Frank “Raffles” Boucher was described as the most gentlemanly athlete, author, rule maker, poet, scoring champion, story teller, and everyone’s friend. Born in Ottawa in 1901, he had a 29 year career in the NHL. He spent many off seasons with his wife and son on a farm just outside of Kemptville.
Boucher received his first pair of skates at age six for Christmas, double-runners which he promptly fell from and never used again. Frank and the rest of the brothers would play games on outdoor rinks, including rinks on the Rideau River.
He took a job as an office boy with the federal government for the duration of World War I. Boucher then joined the Royal Canadian Mounted Police and moved west. While in Lethbridge working with the Mounties, Boucher played for the Lethbridge Vets along with Mountie teams he organized.

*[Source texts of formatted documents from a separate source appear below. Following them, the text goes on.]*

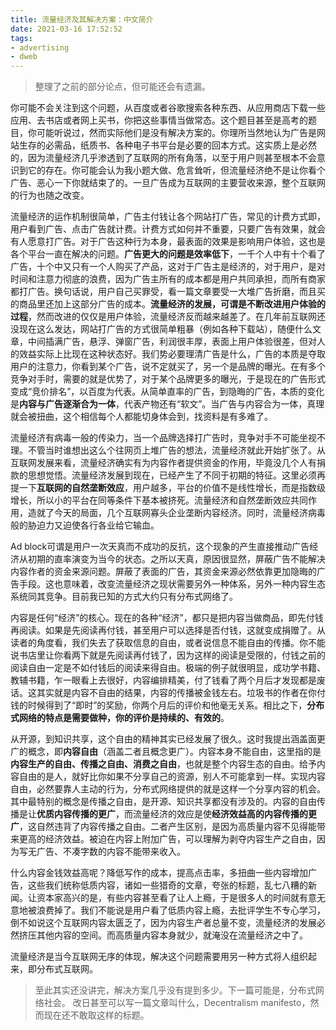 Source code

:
 ```yaml
---
title: 流量经济及其解决方案：中文简介
date: 2021-03-16 17:52:52
tags:
- advertising
- dweb
---
```


> 整理了之前的部分论点，但可能还会有遗漏。

你可能不会关注到这个问题，从百度或者谷歌搜索各种东西、从应用商店下载一些应用、去书店或者网上买书，你把这些事情当做常态。这个题目甚至是高考的题目，你可能听说过，然而实际他们是没有解决方案的。你理所当然地认为广告是网站生存的必需品，纸质书、各种电子书平台是必要的回本方式。这实质上是必然的，因为流量经济几乎渗透到了互联网的所有角落，以至于用户则甚至根本不会意识到它的存在。你可能会认为我小题大做、危言耸听，但流量经济绝不是让你看个广告、恶心一下你就结束了的。一旦广告成为互联网的主要营收来源，整个互联网的行为也随之改变。

流量经济的运作机制很简单，广告主付钱让各个网站打广告，常见的计费方式即，用户看到广告、点击广告就计费。计费方式如何并不重要，只要广告有效果，就会有人愿意打广告。对于广告这种行为本身，最表面的效果是影响用户体验，这也是各个平台一直在解决的问题。**广告更大的问题是效率低下**，一千个人中有十个看了广告，十个中又只有一个人购买了产品，这对于广告主是经济的，对于用户，是对时间和注意力彻底的浪费，因为广告主所有的成本都是用户共同承担，而所有商家都打广告。换句话说，用户自己买罪受，看一篇文章要受一大堆广告折磨，而且买的商品里还加上这部分广告的成本。**流量经济的发展，可谓是不断改进用户体验的过程**，然而改进的仅仅是用户体验，流量经济反而越来越差了。在几年前互联网还没现在这么发达，网站打广告的方式很简单粗暴（例如各种下载站），随便什么文章，中间插满广告，悬浮、弹窗广告，利润很丰厚，表面上用户体验很差，但对人的效益实际上比现在这种状态好。我们势必要理清广告是什么，广告的本质是夺取用户的注意力，你看到某个广告，说不定就买了，另一个是品牌的曝光。在有多个竞争对手时，需要的就是优势了，对于某个品牌更多的曝光，于是现在的广告形式变成“竞价排名”，以百度为代表。从简单直率的广告，到隐晦的广告，本质的变化是**内容与广告逐渐合为一体**，代表产物还有“软文”。当广告与内容合为一体，真理就会被扭曲，这个相信每个人都能切身体会到，找资料是有多难了。

流量经济有病毒一般的传染力，当一个品牌选择打广告时，竞争对手不可能坐视不理。不管当时谁想出这么个往网页上堆广告的想法，流量经济就此开始扩张了。从互联网发展来看，流量经济确实有为内容作者提供资金的作用，毕竟没几个人有捐款的思想觉悟。流量经济发展到现在，已经产生了不同于初期的特征。这里必须再提一下**互联网的自然垄断效应**，用户越多，平台的价值不是线性增长，而是指数级增长，所以小的平台在同等条件下基本被挤死。流量经济和自然垄断效应共同作用，造就了今天的局面，几个互联网寡头企业垄断内容经济。同时，流量经济病毒般的胁迫力又迫使各行各业给它输血。

Ad block可谓是用户一次天真而不成功的反抗，这个现象的产生直接推动广告经济从初期的直率演变为当今的状态。之所以天真，原因很显然，屏蔽广告不能解决内容作者的资金来源问题。屏蔽了表面的广告，其资金来源必然依靠更加隐晦的广告手段。这也意味着，改变流量经济之现状需要另外一种体系，另外一种内容生态系统同其竞争。目前我已知的方式大约只有分布式网络了。

内容是任何“经济”的核心。现在的各种“经济”，都只是把内容当做商品，即先付钱再阅读。如果是先阅读再付钱，甚至用户可以选择是否付钱，这就变成捐赠了。从读者的角度看，我们失去了获取信息的自由，或者说信息不能自由的传播。你不能说书店里让你看两下就是先阅读再付钱了，因为这样的阅读是受限的，付钱之前的阅读自由一定是不如付钱后的阅读来得自由。极端的例子就很明显，成功学书籍、教辅书籍，乍一眼看上去很好，内容编排精美，付了钱看了两个月后才发现都是废话。这其实就是内容不自由的结果，内容的传播被金钱左右。垃圾书的作者在你付钱的时候得到了“即时”的奖励，你两个月后的评价和他毫无关系。相比之下，**分布式网络的特点是需要做种，你的评价是持续的、有效的**。

从开源，到知识共享，这个自由的精神其实已经发展了很久。这时我提出涵盖面更广的概念，即**内容自由**（涵盖二者且概念更广）。内容本身不能自由，这里指的是**内容生产的自由、传播之自由、消费之自由**，也就是整个内容生态的自由。给予内容自由的是人，就好比你如果不分享自己的资源，别人不可能拿到一样。实现内容自由，必然要靠人主动的行为，分布式网络提供的就是这样一个分享内容的机会。其中最特别的概念是传播之自由，是开源、知识共享都没有涉及的。内容的自由传播是让**优质内容传播的更广**，而流量经济的效应是使**经济效益高的内容传播的更广**，这自然违背了内容传播之自由。二者产生区别，是因为高质量内容不见得能带来更高的经济效益。被迫在内容上附加广告，可以理解为剥夺内容生产之自由，因为写无广告、不凑字数的内容不能带来收入。

什么内容金钱效益高呢？降低写作的成本，提高点击率，多扭曲一些内容增加广告，这些我们统称低质内容，诸如一些猎奇的文章，夸张的标题，乱七八糟的新闻。让资本家高兴的是，有些内容甚至看了让人上瘾，于是很多人的时间就有意无意地被浪费掉了。我们不能说是用户看了低质内容上瘾，去批评学生不专心学习，倒不如说这个互联网内容太匮乏了，因为内容生产者总量不变，流量经济的发展必然挤压其他内容的空间。而高质量内容本身就少，就淹没在流量经济之中了。

流量经济是当今互联网无序的体现，解决这个问题需要用另一种方式将人组织起来，即分布式互联网。

> 至此其实还没讲完，解决方案几乎没有提到多少。下一篇可能是，分布式网络社会。
> 改日甚至可以写一篇文章叫什么，Decentralism manifesto，然而现在还不敢取这样的标题。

After a year working in Banff, Alberta, Frank returned home to play for the Ottawa Senators for the 1921–22 season. Boucher then played for the Vancouver Maroons until 1926. The Maroons would play in the 1923 Stanley Cup Final against the Senators, losing 3-2. The Maroons played in the 1924 Stanley Cup playoffs against Montreal, losing to the Canadiens in a best-of-three series 2–0.
In 1926, when the western league dissolved, his rights were sold to the Boston Bruins. He never played for the Bruins as Conn Smythe then paid the Bruins $1500 for Boucher, on the advice of Bill Cook, whom he'd played against out west. Boucher became a member of the original New York Rangers team. Boucher played for the Rangers until he retired in 1937–38. Boucher centered a line with the brothers Bill and Bun Cook, and together they helped the Rangers win the Stanley Cup in 1928 and 1933, also reaching the Finals in 1932. The Cook-Boucher line became one of the most celebrated lines the game has ever seen.

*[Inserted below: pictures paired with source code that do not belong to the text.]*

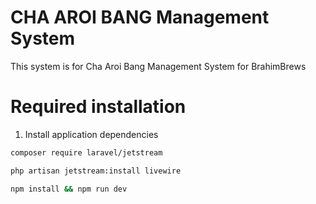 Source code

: # CHA AROI BANG Management System

This system is for Cha Aroi Bang Management System for BrahimBrews

# Required installation

1. Install application dependencies
```bash
composer require laravel/jetstream
```
```bash
php artisan jetstream:install livewire
```
```bash
npm install && npm run dev
```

Frank was not only a brilliant forward, but was also one of the game's classiest. Lady Byng, wife of Viscount Byng, the Governor-General of Canada, donated a trophy to be awarded to the NHL's "most gentlemanly player." While playing for the New York Rangers, Boucher won the Lady Byng Memorial Trophy 7 times in 8 years. He was then given the trophy outright, and Lady Byng donated another trophy to the NHL.

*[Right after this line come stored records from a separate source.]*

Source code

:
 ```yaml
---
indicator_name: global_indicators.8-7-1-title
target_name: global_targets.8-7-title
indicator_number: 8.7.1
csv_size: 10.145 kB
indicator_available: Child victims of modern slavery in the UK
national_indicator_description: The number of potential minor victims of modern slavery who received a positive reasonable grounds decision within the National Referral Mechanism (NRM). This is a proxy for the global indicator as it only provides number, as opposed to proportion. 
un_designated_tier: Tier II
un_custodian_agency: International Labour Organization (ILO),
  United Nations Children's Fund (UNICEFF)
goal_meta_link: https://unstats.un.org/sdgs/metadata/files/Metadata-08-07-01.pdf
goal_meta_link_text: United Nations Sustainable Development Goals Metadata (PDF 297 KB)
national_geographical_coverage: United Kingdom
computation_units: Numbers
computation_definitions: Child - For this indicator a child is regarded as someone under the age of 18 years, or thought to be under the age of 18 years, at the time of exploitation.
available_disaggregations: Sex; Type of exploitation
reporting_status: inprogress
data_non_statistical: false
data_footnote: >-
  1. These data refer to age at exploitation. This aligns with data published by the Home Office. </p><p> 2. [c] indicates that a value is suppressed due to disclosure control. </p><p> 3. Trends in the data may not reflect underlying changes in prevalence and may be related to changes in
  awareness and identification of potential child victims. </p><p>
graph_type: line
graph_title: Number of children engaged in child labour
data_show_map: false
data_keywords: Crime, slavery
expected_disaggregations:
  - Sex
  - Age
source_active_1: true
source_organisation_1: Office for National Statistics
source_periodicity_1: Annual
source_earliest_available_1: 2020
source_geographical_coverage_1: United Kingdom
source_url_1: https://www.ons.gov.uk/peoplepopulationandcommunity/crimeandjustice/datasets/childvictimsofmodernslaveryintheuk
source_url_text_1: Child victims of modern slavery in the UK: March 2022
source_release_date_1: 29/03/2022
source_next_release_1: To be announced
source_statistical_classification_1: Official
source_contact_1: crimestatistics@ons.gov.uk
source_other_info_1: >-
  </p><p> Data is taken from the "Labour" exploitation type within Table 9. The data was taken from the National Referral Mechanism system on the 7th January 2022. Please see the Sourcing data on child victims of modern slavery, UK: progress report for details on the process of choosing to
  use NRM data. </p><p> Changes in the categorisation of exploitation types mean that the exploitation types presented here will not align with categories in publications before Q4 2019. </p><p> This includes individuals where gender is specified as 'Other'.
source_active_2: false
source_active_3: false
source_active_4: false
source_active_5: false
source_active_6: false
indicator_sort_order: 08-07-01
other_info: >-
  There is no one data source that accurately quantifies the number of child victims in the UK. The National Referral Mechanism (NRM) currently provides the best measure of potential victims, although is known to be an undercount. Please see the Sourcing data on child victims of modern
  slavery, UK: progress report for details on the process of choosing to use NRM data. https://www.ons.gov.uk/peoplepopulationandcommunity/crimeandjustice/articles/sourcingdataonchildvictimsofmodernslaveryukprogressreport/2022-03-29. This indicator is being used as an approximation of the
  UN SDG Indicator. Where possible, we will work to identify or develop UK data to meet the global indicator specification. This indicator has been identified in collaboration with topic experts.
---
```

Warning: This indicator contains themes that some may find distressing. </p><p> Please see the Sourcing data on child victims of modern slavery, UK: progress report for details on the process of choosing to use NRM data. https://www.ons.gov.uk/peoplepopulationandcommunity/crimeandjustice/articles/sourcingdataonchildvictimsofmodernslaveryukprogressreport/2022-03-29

The Rangers hired him to coach the New York Rovers, a minor-league team that also played at Madison Square Garden, as his apprenticeship to coaching the Rangers. When general manager Lester Patrick made the decision to retire from coaching prior to the 1939–40 season, he hired Boucher, who led his Ranger club to the last Stanley Cup. The franchise would be in existence for 68 seasons before they won a Cup without Boucher being directly involved.
After finishing first in the NHL's regular season in 1942, the Rangers lost in the playoffs to the Toronto Maple Leafs. Soon they became victims of the military draft of World War II and went into a steep decline. In the 1943–44 NHL season the New York Rangers were losing so badly that Boucher came out of retirement for 15 games to play where he recorded 14 points. The Rangers finished the 50 game season with only 6 wins. From 1940 to 1972 they reached the Stanley Cup Finals only once. When Patrick Retired, Frank took over as general manager. He got the Rangers into the playoffs in 1947–48.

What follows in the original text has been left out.